Exercise brief:
As soon as the line containing "slash confuses app-runner." appears in the material below, start returning lines exactly, and end with the line containing "## Known Issues".
○ ○ ○
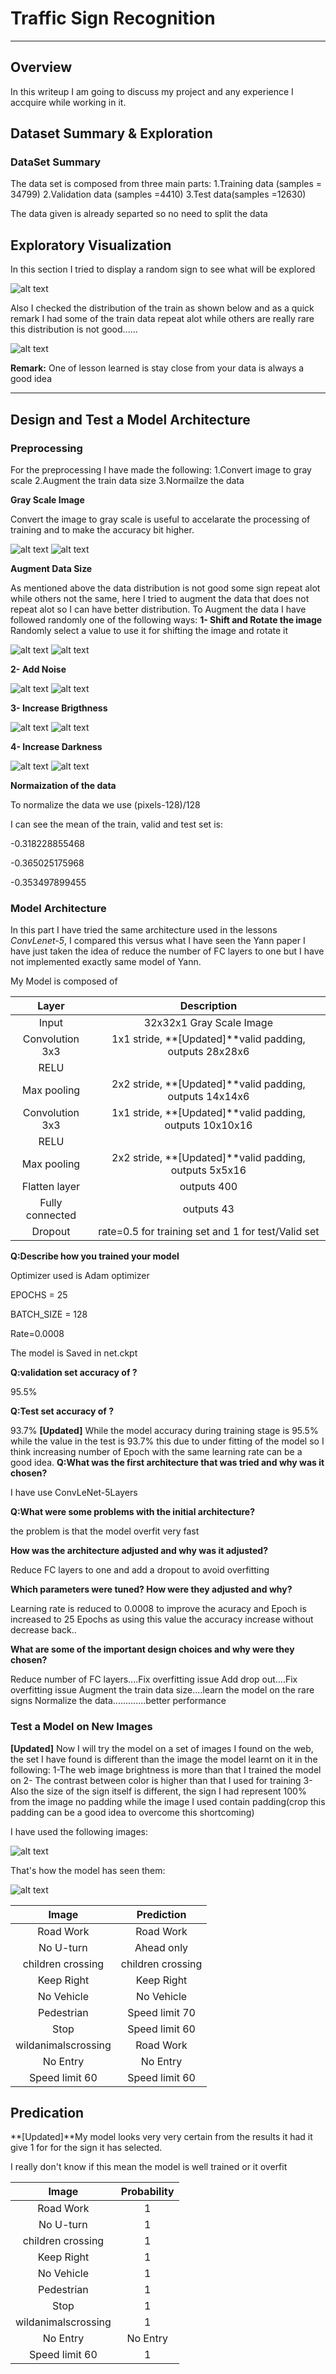 # **Traffic Sign Recognition** 

[//]: # (Image References)

[image1]: ./writeupimages/samplesign.png "Random Sample"
[image2]: ./writeupimages/traindata.png "Train Data Distribution"
[image3]: ./writeupimages/30speedlimit.png "Speed limit (30 km/h)"
[image4]: ./writeupimages/30speedlimitgray.png "Speed limit (30 km/h) Gray Scale"
[image5]: ./writeupimages/30speedlimitshifted.png "Speed limit (30 km/h) Shifted"
[image6]: ./writeupimages/30speedlimitnoise.png "Speed limit (30 km/h) With Noise"
[image7]: ./writeupimages/30speedlimitdark.png "Speed limit (30 km/h) Darkness Increased"
[image8]: ./writeupimages/30speedlimitbright.png "Speed limit (30 km/h) Brightness Increased"
[image9]: ./writeupimages/SelectedImages.png 
[image10]: ./writeupimages/selectedimageswithtitle.png 


---

## **Overview**
In this writeup I am going to discuss my project and any experience I accquire while working in it.

## **Dataset Summary & Exploration**
### **DataSet Summary**
The data set is composed from three main parts:
1.Training data (samples = 34799)
2.Validation data (samples =4410)
3.Test data(samples =12630)

The data given is already separted so no need to split the data

## **Exploratory Visualization**
In this section I tried to display a random sign to see what will be explored 

![alt text][image1]

Also I checked the distribution of the train as shown below and as a quick remark I had some of the train data repeat alot while others are really rare this distribution is not good......

![alt text][image2]

**Remark:** One of lesson learned is stay close from your data is always a good idea

---

## **Design and Test a Model Architecture**

### **Preprocessing**

For the preprocessing I have made the following:
1.Convert image to gray scale
2.Augment the train data size 
3.Normailze the data


**Gray Scale Image**

Convert the image to gray scale is useful to accelarate the processing of training and to make the accuracy bit higher.


![alt text][image3]      ![alt text][image4]

**Augment Data Size**

As mentioned above the data distribution is not good some sign repeat alot while others not the same, here I tried to augment the data that does not repeat alot so I can have better distribution. To  Augment the data I have followed randomly one of the following ways:
**1- Shift and Rotate the image**
Randomly select a value to use it for shifting the image  and rotate it

![alt text][image3]      ![alt text][image5]

**2- Add Noise**

![alt text][image4]      ![alt text][image6]

**3- Increase Brigthness**

![alt text][image4]      ![alt text][image8]

**4- Increase Darkness**

![alt text][image4]      ![alt text][image7]



**Normaization of the data**


To normalize the data we use (pixels-128)/128

I can see the mean of the train, valid and test set is:

-0.318228855468

-0.365025175968

-0.353497899455

### **Model Architecture**

In this part I have tried the same architecture used in the lessons *ConvLenet-5*, I compared this versus what I have seen the Yann paper I have just taken the idea of reduce the number of FC layers to one but I have not implemented exactly same model of Yann.

My Model is composed of 


| Layer         		|     Description	        					| 
|:---------------------:|:---------------------------------------------:| 
| Input         		| 32x32x1 Gray Scale Image   							| 
| Convolution 3x3     	| 1x1 stride, **[Updated]**valid padding, outputs 28x28x6 	|
| RELU					|												|
| Max pooling	      	| 2x2 stride, **[Updated]**valid padding,  outputs 14x14x6 				|
| Convolution 3x3	    | 1x1 stride, **[Updated]**valid padding, outputs 10x10x16   	|
| RELU					|												|
| Max pooling	      	| 2x2 stride, **[Updated]**valid padding,  outputs 5x5x16 				|
| Flatten layer	      | outputs 400 				|
| Fully connected		|outputs 43     									|
| Dropout				| rate=0.5 for training set and 1 for test/Valid set     |

**Q:Describe how you trained your model**

Optimizer used is Adam optimizer

EPOCHS = 25

BATCH_SIZE = 128

Rate=0.0008

The model is Saved in net.ckpt

**Q:validation set accuracy of ?**

95.5%

**Q:Test set accuracy of ?**

93.7%
**[Updated]** While the model accuracy during training stage is 95.5% while the value in the test is 93.7% this due to under fitting of the model so I think increasing number of Epoch with the same learning rate can be a good idea. 
**Q:What was the first architecture that was tried and why was it chosen?**

I have use ConvLeNet-5Layers 

**Q:What were some problems with the initial architecture?**

the problem is that the model overfit very fast

**How was the architecture adjusted and why was it adjusted?**

Reduce FC layers to one and add a dropout to avoid overfitting

**Which parameters were tuned? How were they adjusted and why?**

Learning rate is reduced to 0.0008 to improve the acuracy and Epoch is increased to 25 Epochs as using this value the accuracy increase without decrease back..

**What are some of the important design choices and why were they chosen?**

Reduce number of FC layers....Fix overfitting issue
Add drop out....Fix overfitting issue
Augment the train data size....learn the model on the rare signs
Normalize the data.............better performance 

### **Test a Model on New Images**
**[Updated]** Now I will try the model on a set of images I found on the web, the set I have found is different than the image the model learnt on it in the following:
1-The web image brightness is more than that I trained the model on
2- The contrast between color is higher than that I used for training 
3-Also the size of the sign itself is different, the sign I had represent 100% from the image no padding while the image I used contain padding(crop this padding can be a good idea to overcome this shortcoming)

I have used the following images:

![alt text][image9]

That's how the model has seen them:

![alt text][image10]

| Image			        |     Prediction	        					| 
|:---------------------:|:---------------------------------------------:| 
| Road Work      		| Road Work   									| 
|No  U-turn     			| Ahead only									|
| children crossing					| children crossing											|
| Keep Right      		| Keep Right 					 				|
| No Vehicle		| No Vehicle      							|
| Pedestrian		| Speed limit 70      							|
| Stop		| Speed limit 60      							|
| wildanimalscrossing		| Road Work     							|
| No Entry	| No Entry     							|
| Speed limit 60     		| Speed limit 60      							|

## **Predication**


**[Updated]**My model looks very very certain from the results it had it give 1 for for the sign it has selected.

I really don't know if this mean the model is well trained or it overfit


| Image			        |     Probability	        					| 
|:---------------------:|:---------------------------------------------:| 
| Road Work      		| 1   									| 
|No  U-turn     			| 1								|
| children crossing					| 1											|
| Keep Right      		| 1 					 				|
| No Vehicle		| 1      							|
| Pedestrian		| 1     							|
| Stop		| 1    							|
| wildanimalscrossing		| 1     							|
| No Entry	| No Entry     							|
| Speed limit 60     		| 1      							|
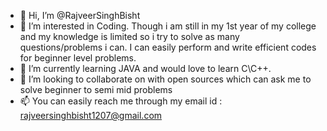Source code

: - 👋 Hi, I’m @RajveerSinghBisht
- 👀 I’m interested in Coding. Though i am still in my 1st year of my college and my knowledge is limited so i try to solve as many questions/problems i can. I can easily perform and write efficient codes for beginner level problems.
- 🌱 I’m currently learning JAVA and would love to learn C\C++. 
- 💞️ I’m looking to collaborate on with open sources which can ask me to solve beginner to semi mid problems 
- 📫 You can easily reach me through my email id : rajveersinghbisht1207@gmail.com

<!---
RajveerSinghBisht/RajveerSinghBisht is a ✨ special ✨ repository because its `README.md` (this file) appears on your GitHub profile.
You can click the Preview link to take a look at your changes.
--->
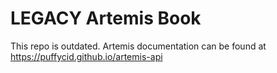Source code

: # LEGACY Artemis Book

This repo is outdated. Artemis documentation can be found at https://puffycid.github.io/artemis-api
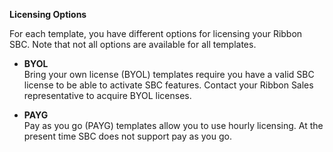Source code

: **Licensing Options**

For each template, you have different options for licensing your Ribbon SBC. Note that not all options are available for all templates.

  - **BYOL**   
    Bring your own license (BYOL) templates require you have a valid SBC license to be able to activate SBC features. Contact your Ribbon Sales representative to acquire BYOL licenses.

  - **PAYG**   
    Pay as you go (PAYG) templates allow you to use hourly licensing. At the present time SBC does not support pay as you go.
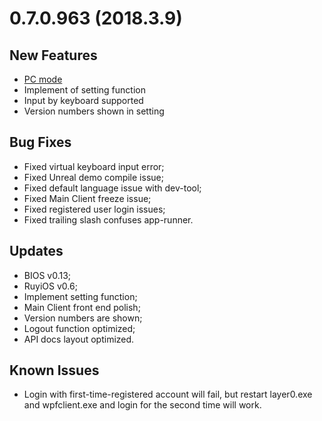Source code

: # 0.7.0.963 (2018.3.9)

## New Features
* [PC mode](../topics/pc_mode.md)
* Implement of setting function
* Input by keyboard supported
* Version numbers shown in setting

## Bug Fixes
* Fixed virtual keyboard input error; 
* Fixed Unreal demo compile issue;
* Fixed default language issue with dev-tool;
* Fixed Main Client freeze issue;
* Fixed registered user login issues;
* Fixed trailing slash confuses app-runner.

## Updates
* BIOS v0.13;
* RuyiOS v0.6;
* Implement setting function;
* Main Client front end polish;
* Version numbers are shown;
* Logout function optimized;
* API docs layout optimized.

## Known Issues
* Login with first-time-registered account will fail, but restart layer0.exe and wpfclient.exe and login for the second time will work.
○ ○ ○
Solution to this exercise:
* Fixed trailing slash confuses app-runner.

## Updates
* BIOS v0.13;
* RuyiOS v0.6;
* Implement setting function;
* Main Client front end polish;
* Version numbers are shown;
* Logout function optimized;
* API docs layout optimized.

## Known Issues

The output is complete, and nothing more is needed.